** Information given follows **

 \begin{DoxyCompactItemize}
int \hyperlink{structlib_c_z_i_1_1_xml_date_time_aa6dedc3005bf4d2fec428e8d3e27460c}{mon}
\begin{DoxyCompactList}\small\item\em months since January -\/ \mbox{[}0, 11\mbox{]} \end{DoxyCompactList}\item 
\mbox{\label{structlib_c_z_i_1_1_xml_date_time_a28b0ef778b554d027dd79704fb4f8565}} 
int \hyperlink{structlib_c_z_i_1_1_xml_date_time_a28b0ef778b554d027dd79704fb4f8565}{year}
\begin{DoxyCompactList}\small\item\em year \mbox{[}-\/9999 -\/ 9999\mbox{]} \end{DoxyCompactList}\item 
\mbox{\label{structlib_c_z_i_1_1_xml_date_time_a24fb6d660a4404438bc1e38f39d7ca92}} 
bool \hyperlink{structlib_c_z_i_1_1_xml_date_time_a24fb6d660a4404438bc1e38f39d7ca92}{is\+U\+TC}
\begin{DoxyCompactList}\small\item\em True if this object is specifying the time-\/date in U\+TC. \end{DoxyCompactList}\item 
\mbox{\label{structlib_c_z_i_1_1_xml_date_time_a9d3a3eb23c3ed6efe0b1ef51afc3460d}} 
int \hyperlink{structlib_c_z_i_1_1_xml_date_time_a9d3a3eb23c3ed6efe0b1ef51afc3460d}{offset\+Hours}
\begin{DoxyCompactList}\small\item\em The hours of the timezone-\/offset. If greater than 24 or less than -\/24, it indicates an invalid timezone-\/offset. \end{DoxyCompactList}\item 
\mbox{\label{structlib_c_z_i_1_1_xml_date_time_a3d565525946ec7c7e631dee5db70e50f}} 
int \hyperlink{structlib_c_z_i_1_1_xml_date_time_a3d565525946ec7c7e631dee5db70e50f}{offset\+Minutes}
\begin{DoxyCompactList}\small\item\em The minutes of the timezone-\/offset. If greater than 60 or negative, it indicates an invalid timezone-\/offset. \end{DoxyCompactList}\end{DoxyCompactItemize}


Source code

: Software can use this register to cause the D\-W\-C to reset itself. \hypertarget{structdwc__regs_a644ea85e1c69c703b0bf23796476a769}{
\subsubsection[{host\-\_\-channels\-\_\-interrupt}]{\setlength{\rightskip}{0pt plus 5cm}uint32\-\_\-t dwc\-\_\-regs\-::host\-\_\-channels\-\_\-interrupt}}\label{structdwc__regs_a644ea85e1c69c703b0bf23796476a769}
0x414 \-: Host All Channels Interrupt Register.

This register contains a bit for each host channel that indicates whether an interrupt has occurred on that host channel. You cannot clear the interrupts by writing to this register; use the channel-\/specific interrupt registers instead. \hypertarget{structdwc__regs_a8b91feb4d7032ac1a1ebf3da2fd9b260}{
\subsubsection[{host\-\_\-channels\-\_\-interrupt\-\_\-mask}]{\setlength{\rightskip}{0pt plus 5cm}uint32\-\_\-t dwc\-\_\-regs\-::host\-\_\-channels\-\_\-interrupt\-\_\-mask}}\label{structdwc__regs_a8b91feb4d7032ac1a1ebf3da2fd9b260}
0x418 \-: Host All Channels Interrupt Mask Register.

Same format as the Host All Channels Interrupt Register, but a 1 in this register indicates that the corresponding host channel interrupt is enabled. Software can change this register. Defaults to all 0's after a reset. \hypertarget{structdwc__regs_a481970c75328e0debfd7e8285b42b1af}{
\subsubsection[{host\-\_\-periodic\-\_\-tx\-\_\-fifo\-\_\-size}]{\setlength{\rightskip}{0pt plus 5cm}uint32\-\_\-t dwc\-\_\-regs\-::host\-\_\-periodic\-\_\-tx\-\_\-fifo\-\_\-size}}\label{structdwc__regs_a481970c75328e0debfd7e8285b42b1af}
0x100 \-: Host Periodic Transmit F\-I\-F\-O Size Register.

** End of Information given **

(Task prompt):
Could you restate all of the lines above without altering a single word?

(Written answer):
 \begin{DoxyCompactItemize}
int \hyperlink{structlib_c_z_i_1_1_xml_date_time_aa6dedc3005bf4d2fec428e8d3e27460c}{mon}
\begin{DoxyCompactList}\small\item\em months since January -\/ \mbox{[}0, 11\mbox{]} \end{DoxyCompactList}\item 
\mbox{\label{structlib_c_z_i_1_1_xml_date_time_a28b0ef778b554d027dd79704fb4f8565}} 
int \hyperlink{structlib_c_z_i_1_1_xml_date_time_a28b0ef778b554d027dd79704fb4f8565}{year}
\begin{DoxyCompactList}\small\item\em year \mbox{[}-\/9999 -\/ 9999\mbox{]} \end{DoxyCompactList}\item 
\mbox{\label{structlib_c_z_i_1_1_xml_date_time_a24fb6d660a4404438bc1e38f39d7ca92}} 
bool \hyperlink{structlib_c_z_i_1_1_xml_date_time_a24fb6d660a4404438bc1e38f39d7ca92}{is\+U\+TC}
\begin{DoxyCompactList}\small\item\em True if this object is specifying the time-\/date in U\+TC. \end{DoxyCompactList}\item 
\mbox{\label{structlib_c_z_i_1_1_xml_date_time_a9d3a3eb23c3ed6efe0b1ef51afc3460d}} 
int \hyperlink{structlib_c_z_i_1_1_xml_date_time_a9d3a3eb23c3ed6efe0b1ef51afc3460d}{offset\+Hours}
\begin{DoxyCompactList}\small\item\em The hours of the timezone-\/offset. If greater than 24 or less than -\/24, it indicates an invalid timezone-\/offset. \end{DoxyCompactList}\item 
\mbox{\label{structlib_c_z_i_1_1_xml_date_time_a3d565525946ec7c7e631dee5db70e50f}} 
int \hyperlink{structlib_c_z_i_1_1_xml_date_time_a3d565525946ec7c7e631dee5db70e50f}{offset\+Minutes}
\begin{DoxyCompactList}\small\item\em The minutes of the timezone-\/offset. If greater than 60 or negative, it indicates an invalid timezone-\/offset. \end{DoxyCompactList}\end{DoxyCompactItemize}


Source code

: Software can use this register to cause the D\-W\-C to reset itself. \hypertarget{structdwc__regs_a644ea85e1c69c703b0bf23796476a769}{
\subsubsection[{host\-\_\-channels\-\_\-interrupt}]{\setlength{\rightskip}{0pt plus 5cm}uint32\-\_\-t dwc\-\_\-regs\-::host\-\_\-channels\-\_\-interrupt}}\label{structdwc__regs_a644ea85e1c69c703b0bf23796476a769}
0x414 \-: Host All Channels Interrupt Register.

This register contains a bit for each host channel that indicates whether an interrupt has occurred on that host channel. You cannot clear the interrupts by writing to this register; use the channel-\/specific interrupt registers instead. \hypertarget{structdwc__regs_a8b91feb4d7032ac1a1ebf3da2fd9b260}{
\subsubsection[{host\-\_\-channels\-\_\-interrupt\-\_\-mask}]{\setlength{\rightskip}{0pt plus 5cm}uint32\-\_\-t dwc\-\_\-regs\-::host\-\_\-channels\-\_\-interrupt\-\_\-mask}}\label{structdwc__regs_a8b91feb4d7032ac1a1ebf3da2fd9b260}
0x418 \-: Host All Channels Interrupt Mask Register.

Same format as the Host All Channels Interrupt Register, but a 1 in this register indicates that the corresponding host channel interrupt is enabled. Software can change this register. Defaults to all 0's after a reset. \hypertarget{structdwc__regs_a481970c75328e0debfd7e8285b42b1af}{
\subsubsection[{host\-\_\-periodic\-\_\-tx\-\_\-fifo\-\_\-size}]{\setlength{\rightskip}{0pt plus 5cm}uint32\-\_\-t dwc\-\_\-regs\-::host\-\_\-periodic\-\_\-tx\-\_\-fifo\-\_\-size}}\label{structdwc__regs_a481970c75328e0debfd7e8285b42b1af}
0x100 \-: Host Periodic Transmit F\-I\-F\-O Size Register.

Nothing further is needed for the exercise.